Minimize Data Collection in Intel® VTune™ Profiler

ID 659872
Updated 3/9/2019
Version Latest
Public

author-image

By

Intel® VTune™ Profiler is a fantastic tool for getting all kinds of information on your application’s performance. In some cases that information may be too much, and create a large result set that can cause VTune to perform slowly. This article discusses ways to reduce the result size while still getting the information you need to find and fix your performance issues.

Analysis Configuration

What?

The first place to start is the What pane in the new analysis window, under the Advanced options. If you prefer to use the command-line, you can generate the command after configuring the options in the GUI.

VTune analysis configuration

Going from the top to the bottom, there are seven options that control the collection size:

  1. Managed code profiling mode
    • If your application uses a mix of native and managed code and you are only interested in one or the other, you can specify which code to profile.
  2. Automatically resume collection after (sec):
    • If you want to skip the initialization phase of your application and focus on calculations, you can start your application with VTune paused, and then resume it after a set number of seconds.
  3. Automatically stop collection after (sec):
    • Set this to profile a certain number of seconds
  4. Analyze child processes
    • If your application launches other processes, or you are using a script, you can specify which process you want to analyze, and whether you want to analyze their children.
  5. Duration time estimate
    • This allows VTune to more accurately determine how frequently it should sample events. For long-running collections, events can be sampled less frequently to avoid overly large results. Shorter collections will sample more frequently to make sure enough samples are collected for better reliability.
  6. Limit collected data by:
    • Time from collection end, sec
      • This will discard all but the results needed for the last n seconds of the collection.  This is helpful to focus on an event or processing that occurs at a later point in the application’s run.
    • Result size from collection start, MB
      • When VTune determines that it will hit this limit, it will automatically stop the collection.

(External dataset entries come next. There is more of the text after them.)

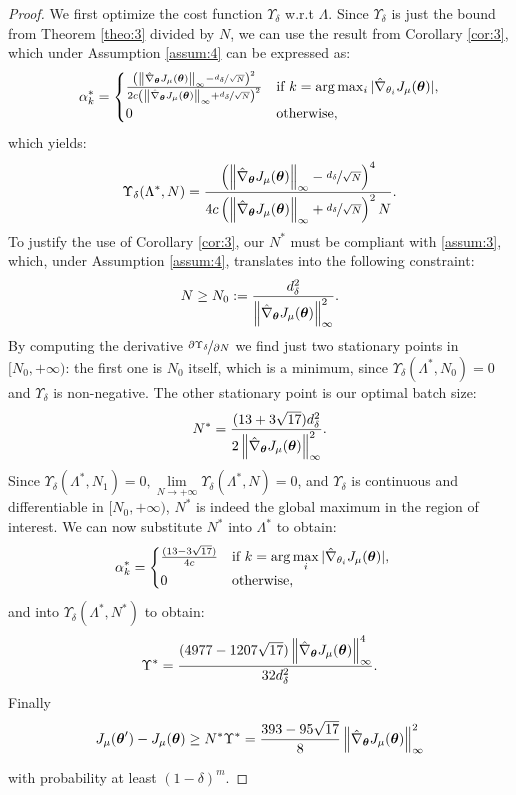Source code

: \begin{proof}
We first optimize the cost function $\Upsilon_{\delta}$ w.r.t $\Lambda$. Since $\Upsilon_{\delta}$ is just the bound from Theorem \ref{theo:3} divided by $N$, we can use the result from Corollary \ref{cor:3}, which under Assumption \ref{assum:4} can be expressed as:
\[
\alpha_k^* = 
\begin{cases}
	\frac{
		\left(\norm[\infty]{\gradApp{\vtheta}} - \nicefrac{d_{\delta}}{\sqrt{N}}\right)^2}
		{2c
		\left(\norm[\infty]{\gradApp{\vtheta}} + \nicefrac{d_{\delta}}{\sqrt{N}}\right)^2} & 
		\text{if } k = \arg\max_i |\gradApp{\theta_i}|,	\\
		0 & \text{otherwise},
\end{cases}
\]
which yields:
\[
	\Upsilon_{\delta}(\Lambda^*,N) = 
	\frac{
		\left(\norm[\infty]{\gradApp{\vtheta}} - \nicefrac{d_{\delta}}{\sqrt{N}}\right)^4}
		{4c
		\left(\norm[\infty]{\gradApp{\vtheta}} + \nicefrac{d_{\delta}}{\sqrt{N}}\right)^2N}.
\]
To justify the use of Corollary \ref{cor:3}, our $N^*$ must be compliant with \ref{assum:3}, which, under Assumption \ref{assum:4}, translates into the following constraint:
\[
N \geq N_0 := \frac{d_{\delta}^2}{\norm[\infty]{\gradApp{\vtheta}}^2}.
\] 
By computing the derivative $\nicefrac{\partial\Upsilon_{\delta}}{\partial N}$ we find just two stationary points in $[N_0,+\infty)$: the first one is $N_0$ itself, which is a minimum, since $\Upsilon_{\delta}(\Lambda^*,N_0) = 0$ and $\Upsilon_{\delta}$ is non-negative. The other stationary point is our optimal batch size:
\[
	N^* =  \frac{(13+3\sqrt{17})d_{\delta}^2}{2\norm[\infty]{\gradApp{\vtheta}}^2}.
\]
Since $\Upsilon_{\delta}(\Lambda^*,N_1)=0, \lim\limits_{N \to +\infty}\Upsilon_{\delta} (\Lambda^*,N)= 0$, and $\Upsilon_{\delta}$ is continuous and differentiable in $[N_0,+\infty)$, $N^*$ is indeed the global maximum in the region of interest. We can now substitute $N^*$ into $\Lambda^*$ to obtain:
\begin{align*}
&\alpha_k^* = 
\begin{cases}  
	\frac{(13-3\sqrt{17})}
		{4c} & 
		\text{if } k = \arg\max\limits_i |\gradApp{\theta_i}|,	\\
		0 & \text{otherwise},
\end{cases}
\end{align*}
and into $\Upsilon_{\delta}(\Lambda^*,N^*)$ to obtain:
\[
	\Upsilon^* = \frac{(4977-1207\sqrt{17})\norm[\infty]{\gradApp{\vtheta}}^4}{32d_{\delta}^2}.
\]
Finally
\[
	\DeltaJ \geq N^*\Upsilon^* 
	= \frac{393-95\sqrt{17}}{8}\norm[\infty]{\gradApp{\vtheta}}^2
\]

with probability at least $(1-\delta)^m$.

\end{proof}


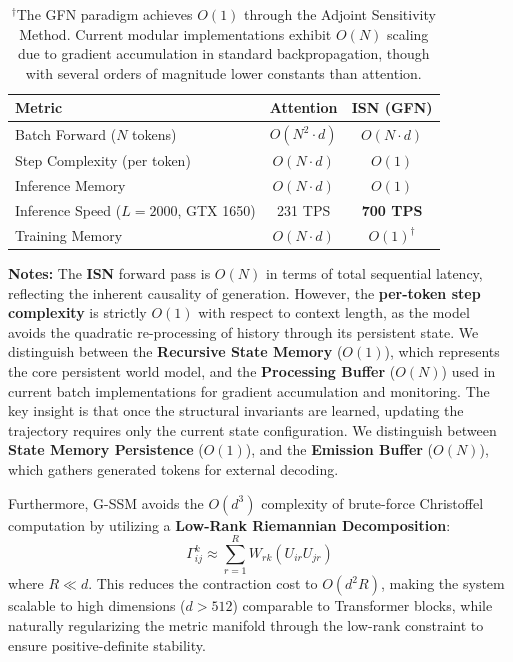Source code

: \documentclass[12pt,a4paper]{article}
\begin{document}
\begin{table}[htbp]
    \centering
    \caption{Complexity comparison between attention mechanism and geometric interaction.}
    \label{tab:complexity}
    \begin{tabular}{lcc}
        \toprule
        \textbf{Metric} & \textbf{Attention} & \textbf{ISN (GFN)} \\
        \midrule
        Batch Forward ($N$ tokens) & $O(N^2 \cdot d)$ & $O(N \cdot d)$ \\
        Step Complexity (per token) & $O(N \cdot d)$ & \textbf{$O(1)$} \\
        Inference Memory & $O(N \cdot d)$ & \textbf{$O(1)$} \\
        Inference Speed ($L=2000$, GTX 1650) & 231 TPS & \textbf{700 TPS} \\
        Training Memory & $O(N \cdot d)$ & $O(1)^\dagger$ \\
        \bottomrule
    \end{tabular}
    \vspace{2pt}
    \caption*{\small $^\dagger$The GFN paradigm achieves $O(1)$ through the Adjoint Sensitivity Method. Current modular implementations exhibit $O(N)$ scaling due to gradient accumulation in standard backpropagation, though with several orders of magnitude lower constants than attention.}
\end{table}

\noindent \textbf{Notes:} The \textbf{ISN} forward pass is $O(N)$ in terms of total sequential latency, reflecting the inherent causality of generation. However, the \textbf{per-token step complexity} is strictly $O(1)$ with respect to context length, as the model avoids the quadratic re-processing of history through its persistent state. We distinguish between the \textbf{Recursive State Memory} ($O(1)$), which represents the core persistent world model, and the \textbf{Processing Buffer} ($O(N)$) used in current batch implementations for gradient accumulation and monitoring. The key insight is that once the structural invariants are learned, updating the trajectory requires only the current state configuration. We distinguish between \textbf{State Memory Persistence} ($O(1)$), and the \textbf{Emission Buffer} ($O(N)$), which gathers generated tokens for external decoding.

Furthermore, G-SSM avoids the $O(d^3)$ complexity of brute-force Christoffel computation by utilizing a \textbf{Low-Rank Riemannian Decomposition}:
\begin{equation}
    \Gamma^k_{ij} \approx \sum_{r=1}^R W_{rk} (U_{ir} U_{jr})
    \label{eq:low-rank}
\end{equation}
where $R \ll d$. This reduces the contraction cost to $O(d^2 R)$, making the system scalable to high dimensions ($d > 512$) comparable to Transformer blocks, while naturally regularizing the metric manifold through the low-rank constraint to ensure positive-definite stability.
\end{document}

While useful to avoid inadvertently creating a huge result, this may result in the collection terminating too soon. It can be increased or decreased, but it’s better to find other ways to shrink the result.
  7. CPU mask
    • Set this to only collect on specific CPUs.  This can dramatically decrease the result size for data parallel applications running the same task over many CPUs.

How?

The next part of configuring the analysis is the How pane. First, decide which analysis type you want to run. Check the User Guide for descriptions of all the pre-defined analysis types available. 

VTune hotspots configuration

Depending on the analysis type, there are additional options you can choose:

  1. CPU sampling interval, ms
    • This is defaulted to 10 for the hotspots and threading analysis types, and 1-5 for the others. Changing this will affect the reliability of the results and the result size. Use the default for the first analysis, and reduce the value if the metrics of interest show as low confidence (grey value).
    • Reducing the value too much can result in missed samples, particularly for analysis types that sample a large number of events such as Microarchitecture Exploration. VTune may be unable to keep up.
  2. Collect stacks
    • This can add a high amount of overhead for collections using hardware-based sampling. 
  3. Show additional performance insights
    • This option does a small amount of hardware-based sampling to determine next steps and provide recommendations. 

Analysis types such as hotspots with event-based sampling have other details you can collect, such as memory bandwidth. Each of these adds overhead to the collection. For larger applications, it is best to first run a basic analysis to determine where to focus, and then configure the collection to focus on that area before adding these details.

Instrumentation and Tracing API (ITT)

The ITT APIs allow you to annotate your code to tell VTune specifically what and when to collect, and how to display it. For more information, see this section in the VTune Help guide. This article will focus on the Collection Control API. It contains three simple primitives that allow you to focus your collection without trying to guess a time span in the analysis configuration. Simply add the __itt_pause primitive in areas you want to ignore, and __itt_resume in functions you want to collect on. VTune may still collect some critical information while the collection is paused, but you can completely detach VTune from your application with the __itt_detach primitive. You can start your VTune analysis automatically in the paused state.